▶ **ACTIVITY**: From the entries that follow, reproduce exactly and only the lines from the line with "期权是我的最爱，因为操作它，" to the line with "我发现一个规律：我的月结算单", endpoints included.

Source texts of formatted documents:
--------------------------------------------------
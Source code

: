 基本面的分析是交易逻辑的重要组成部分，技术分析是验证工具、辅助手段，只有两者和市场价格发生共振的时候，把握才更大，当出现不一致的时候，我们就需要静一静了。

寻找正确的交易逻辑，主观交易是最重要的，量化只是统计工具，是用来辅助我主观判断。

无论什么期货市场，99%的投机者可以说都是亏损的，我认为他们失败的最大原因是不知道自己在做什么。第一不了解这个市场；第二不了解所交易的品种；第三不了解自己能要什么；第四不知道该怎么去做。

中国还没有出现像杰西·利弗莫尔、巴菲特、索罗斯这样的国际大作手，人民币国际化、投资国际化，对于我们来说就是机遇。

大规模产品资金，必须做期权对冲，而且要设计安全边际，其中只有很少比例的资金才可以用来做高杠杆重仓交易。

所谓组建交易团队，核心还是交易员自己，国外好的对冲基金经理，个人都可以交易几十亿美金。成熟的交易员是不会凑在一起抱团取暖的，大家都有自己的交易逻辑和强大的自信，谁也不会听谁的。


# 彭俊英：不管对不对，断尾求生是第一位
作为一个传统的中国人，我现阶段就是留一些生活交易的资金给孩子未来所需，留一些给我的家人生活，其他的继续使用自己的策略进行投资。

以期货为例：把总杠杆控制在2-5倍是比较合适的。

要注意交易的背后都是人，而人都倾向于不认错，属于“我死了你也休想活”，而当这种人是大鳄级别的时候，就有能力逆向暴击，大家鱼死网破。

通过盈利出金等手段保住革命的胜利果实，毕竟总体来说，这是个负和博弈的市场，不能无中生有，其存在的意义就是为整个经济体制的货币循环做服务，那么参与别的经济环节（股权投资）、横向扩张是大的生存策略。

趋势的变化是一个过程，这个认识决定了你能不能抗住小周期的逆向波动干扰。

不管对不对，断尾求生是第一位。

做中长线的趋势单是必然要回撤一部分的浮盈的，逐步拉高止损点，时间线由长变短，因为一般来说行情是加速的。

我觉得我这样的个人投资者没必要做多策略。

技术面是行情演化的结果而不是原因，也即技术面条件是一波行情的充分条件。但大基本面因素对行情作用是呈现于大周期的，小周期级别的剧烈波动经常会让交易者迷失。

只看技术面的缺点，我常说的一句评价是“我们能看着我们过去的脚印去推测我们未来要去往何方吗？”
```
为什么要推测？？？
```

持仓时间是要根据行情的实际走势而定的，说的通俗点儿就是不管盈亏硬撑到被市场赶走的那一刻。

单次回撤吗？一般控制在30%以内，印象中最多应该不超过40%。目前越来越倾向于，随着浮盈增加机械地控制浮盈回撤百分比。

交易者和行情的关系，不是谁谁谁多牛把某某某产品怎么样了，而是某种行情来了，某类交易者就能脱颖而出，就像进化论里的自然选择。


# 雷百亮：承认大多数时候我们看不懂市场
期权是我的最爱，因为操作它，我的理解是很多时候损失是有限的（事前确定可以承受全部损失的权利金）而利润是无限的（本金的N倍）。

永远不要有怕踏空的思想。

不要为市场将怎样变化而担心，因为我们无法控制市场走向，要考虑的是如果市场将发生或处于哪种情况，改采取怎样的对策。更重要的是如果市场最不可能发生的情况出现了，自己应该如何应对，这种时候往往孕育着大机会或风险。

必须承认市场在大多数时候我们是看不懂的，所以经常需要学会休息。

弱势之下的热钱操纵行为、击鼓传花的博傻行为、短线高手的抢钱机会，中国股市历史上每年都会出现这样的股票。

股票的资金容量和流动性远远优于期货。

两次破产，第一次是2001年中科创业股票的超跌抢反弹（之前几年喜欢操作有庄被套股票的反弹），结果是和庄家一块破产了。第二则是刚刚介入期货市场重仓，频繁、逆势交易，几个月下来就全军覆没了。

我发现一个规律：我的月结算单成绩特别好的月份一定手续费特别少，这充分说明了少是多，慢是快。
--------------------------------------------------
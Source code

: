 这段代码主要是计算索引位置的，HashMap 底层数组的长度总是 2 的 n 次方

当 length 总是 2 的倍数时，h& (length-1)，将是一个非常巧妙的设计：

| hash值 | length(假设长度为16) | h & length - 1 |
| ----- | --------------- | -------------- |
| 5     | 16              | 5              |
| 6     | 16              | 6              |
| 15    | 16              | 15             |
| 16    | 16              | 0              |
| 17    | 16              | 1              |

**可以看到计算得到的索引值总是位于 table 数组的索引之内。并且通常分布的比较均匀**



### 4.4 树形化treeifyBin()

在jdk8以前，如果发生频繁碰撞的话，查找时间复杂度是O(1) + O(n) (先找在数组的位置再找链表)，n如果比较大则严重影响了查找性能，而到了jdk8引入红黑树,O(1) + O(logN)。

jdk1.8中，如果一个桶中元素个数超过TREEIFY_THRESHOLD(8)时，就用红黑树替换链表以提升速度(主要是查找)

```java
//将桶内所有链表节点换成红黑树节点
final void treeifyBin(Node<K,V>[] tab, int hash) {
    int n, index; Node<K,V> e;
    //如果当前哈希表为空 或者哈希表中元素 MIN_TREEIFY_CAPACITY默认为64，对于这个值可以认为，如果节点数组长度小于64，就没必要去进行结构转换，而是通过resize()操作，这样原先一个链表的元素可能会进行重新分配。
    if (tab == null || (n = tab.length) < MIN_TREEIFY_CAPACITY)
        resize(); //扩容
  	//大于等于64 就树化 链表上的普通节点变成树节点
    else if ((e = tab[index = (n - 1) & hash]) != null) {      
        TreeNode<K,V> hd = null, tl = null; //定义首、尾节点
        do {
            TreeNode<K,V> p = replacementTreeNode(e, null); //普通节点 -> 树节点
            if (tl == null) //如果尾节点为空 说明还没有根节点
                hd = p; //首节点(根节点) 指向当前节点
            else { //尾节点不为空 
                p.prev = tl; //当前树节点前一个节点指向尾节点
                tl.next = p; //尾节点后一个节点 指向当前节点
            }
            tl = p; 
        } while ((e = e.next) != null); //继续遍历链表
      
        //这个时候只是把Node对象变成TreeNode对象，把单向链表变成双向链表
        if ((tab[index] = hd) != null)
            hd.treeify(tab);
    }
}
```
--------------------------------------------------
▶ **RESPONSE AREA**:
期权是我的最爱，因为操作它，我的理解是很多时候损失是有限的（事前确定可以承受全部损失的权利金）而利润是无限的（本金的N倍）。

永远不要有怕踏空的思想。

不要为市场将怎样变化而担心，因为我们无法控制市场走向，要考虑的是如果市场将发生或处于哪种情况，改采取怎样的对策。更重要的是如果市场最不可能发生的情况出现了，自己应该如何应对，这种时候往往孕育着大机会或风险。

必须承认市场在大多数时候我们是看不懂的，所以经常需要学会休息。

弱势之下的热钱操纵行为、击鼓传花的博傻行为、短线高手的抢钱机会，中国股市历史上每年都会出现这样的股票。

股票的资金容量和流动性远远优于期货。

两次破产，第一次是2001年中科创业股票的超跌抢反弹（之前几年喜欢操作有庄被套股票的反弹），结果是和庄家一块破产了。第二则是刚刚介入期货市场重仓，频繁、逆势交易，几个月下来就全军覆没了。

我发现一个规律：我的月结算单成绩特别好的月份一定手续费特别少，这充分说明了少是多，慢是快。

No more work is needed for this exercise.